The specific bandwidth of the developed STW device is 0.07%
It is. Also, the out-of-band attenuation is 35 dB at the center frequency of ± 2 MHz, whereas the conventional device has 20 dB at the center frequency of ± 2 MHz, which is a significant improvement. Further, the developed STW device can be applied to a VCO or the like as a high Q resonator.

Since the speed of sound of surface acoustic waves is high, the developed S
The TW device handles a signal of 1 GHz and has an electrode line width of about 1.3 μm. Therefore, under the current electrode processing technology, it is possible to manufacture a filter that can handle a signal frequency up to about 1 to 2 GHz.

However, in the STW device developed by the inventors of the present invention, the resulting Q size and the narrow passband width cause problems in finished dimensional variations such as electrode finger line width and electrode film thickness. In particular, a change in the center frequency of the filter due to a variation in the electrode film thickness resulted in a significant reduction in the manufacturing yield.

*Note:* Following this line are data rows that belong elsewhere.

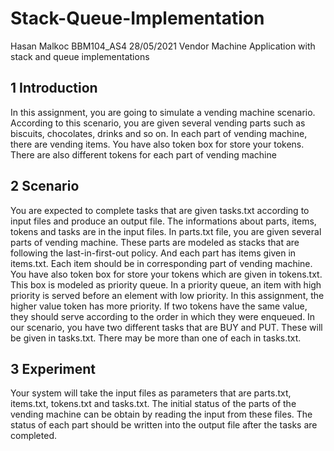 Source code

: # Stack-Queue-Implementation
Hasan Malkoc BBM104_AS4 28/05/2021
Vendor Machine Application with stack and queue implementations

## 1 Introduction
In this assignment, you are going to simulate a vending machine scenario. According to this
scenario, you are given several vending parts such as biscuits, chocolates, drinks and so on. In
each part of vending machine, there are vending items. You have also token box for store your
tokens. There are also different tokens for each part of vending machine


## 2 Scenario
You are expected to complete tasks that are given tasks.txt according to input files and produce
an output file. The informations about parts, items, tokens and tasks are in the input files. In
parts.txt file, you are given several parts of vending machine. These parts are modeled as stacks
that are following the last-in-first-out policy. And each part has items given in items.txt. Each
item should be in corresponding part of vending machine. You have also token box for store
your tokens which are given in tokens.txt. This box is modeled as priority queue. In a priority
queue, an item with high priority is served before an element with low priority. In this assignment,
the higher value token has more priority. If two tokens have the same value, they should serve
according to the order in which they were enqueued. In our scenario, you have two different tasks
that are BUY and PUT. These will be given in tasks.txt. There may be more than one of each in
tasks.txt.

## 3 Experiment
Your system will take the input files as parameters that are parts.txt, items.txt, tokens.txt and
tasks.txt. The initial status of the parts of the vending machine can be obtain by reading the
input from these files. The status of each part should be written into the output file after the
tasks are completed.
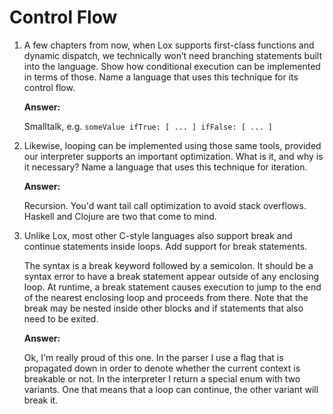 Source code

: # Control Flow

1. A few chapters from now, when Lox supports first-class functions and dynamic
   dispatch, we technically won’t need branching statements built into the
   language. Show how conditional execution can be implemented in terms of those.
   Name a language that uses this technique for its control flow.

   **Answer:**

   Smalltalk, e.g. `someValue ifTrue: [ ... ] ifFalse: [ ... ]`

2. Likewise, looping can be implemented using those same tools, provided our
   interpreter supports an important optimization. What is it, and why is it
   necessary? Name a language that uses this technique for iteration.

   **Answer:**

   Recursion. You'd want tail call optimization to avoid stack overflows.
   Haskell and Clojure are two that come to mind.

3. Unlike Lox, most other C-style languages also support break and continue
   statements inside loops. Add support for break statements.

   The syntax is a break keyword followed by a semicolon. It should be a syntax
   error to have a break statement appear outside of any enclosing loop. At
   runtime, a break statement causes execution to jump to the end of the nearest
   enclosing loop and proceeds from there. Note that the break may be nested inside
   other blocks and if statements that also need to be exited.

   **Answer:**

   Ok, I'm really proud of this one. In the parser I use a flag that is
   propagated down in order to denote whether the current context is breakable
   or not. In the interpreter I return a special enum with two variants. One
   that means that a loop can continue, the other variant will break it.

The sensitivity of the center frequency depending on the electrode film thickness of this STW device is about 0.2 MHz / 10 angstroms. The manufacturing accuracy of the Al (aluminum) vapor deposition apparatus is about 30 Å to 60 Å. As a result, the center frequency may fluctuate up to about 1.2 MHz. In the conventional SAW filter, such a change in the center frequency slightly affects the yield. However, in the newly developed quartz STW filter, the pass band may be completely different as a result of the change in the center frequency. is there. Therefore, it is sufficiently assumed that there is no filter in one wafer (or in one batch) that can obtain a desired frequency characteristic.

Therefore, the inventors of the present invention have proposed a new STW device, which has not been regarded as a problem until now, due to the critical processing accuracy of a vapor deposition apparatus and the variation in film formation state (electrode film thickness, electrode finger line width). It became necessary to investigate the frequency fluctuation and establish a technique for adjusting the center frequency.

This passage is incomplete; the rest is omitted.